Document images with source code:
□ □ □ □ □ □ □

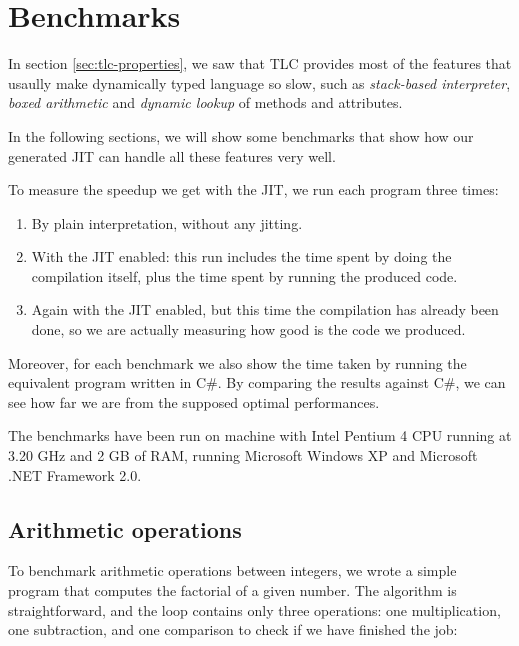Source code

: \section{Benchmarks}


In section \ref{sec:tlc-properties}, we saw that TLC provides most of the
features that usaully make dynamically typed language so slow, such as
\emph{stack-based interpreter}, \emph{boxed arithmetic} and \emph{dynamic lookup} of
methods and attributes.

In the following sections, we will show some benchmarks that show how our
generated JIT can handle all these features very well.

To measure the speedup we get with the JIT, we run each program three times:

\begin{enumerate}
\item By plain interpretation, without any jitting.
\item With the JIT enabled: this run includes the time spent by doing the
  compilation itself, plus the time spent by running the produced code.
\item Again with the JIT enabled, but this time the compilation has already
  been done, so we are actually measuring how good is the code we produced.
\end{enumerate}

Moreover, for each benchmark we also show the time taken by running the
equivalent program written in C\#.  By comparing the results against C\#, we
can see how far we are from the supposed optimal performances.  

The benchmarks have been run on machine with Intel Pentium 4 CPU running at
3.20 GHz and 2 GB of RAM, running Microsoft Windows XP and Microsoft .NET
Framework 2.0.

\subsection{Arithmetic operations}

To benchmark arithmetic operations between integers, we wrote a simple program
that computes the factorial of a given number.  The algorithm is
straightforward, and the loop contains only three operations: one
multiplication, one subtraction, and one comparison to check if we have
finished the job:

□ □ □ □ □ □ □

◆ What you have to do: From the line containing "The benchmarks have" through the last line of the records above, reproduce every line exactly.

◆ Response:
The benchmarks have been run on machine with Intel Pentium 4 CPU running at
3.20 GHz and 2 GB of RAM, running Microsoft Windows XP and Microsoft .NET
Framework 2.0.

\subsection{Arithmetic operations}

To benchmark arithmetic operations between integers, we wrote a simple program
that computes the factorial of a given number.  The algorithm is
straightforward, and the loop contains only three operations: one
multiplication, one subtraction, and one comparison to check if we have
finished the job:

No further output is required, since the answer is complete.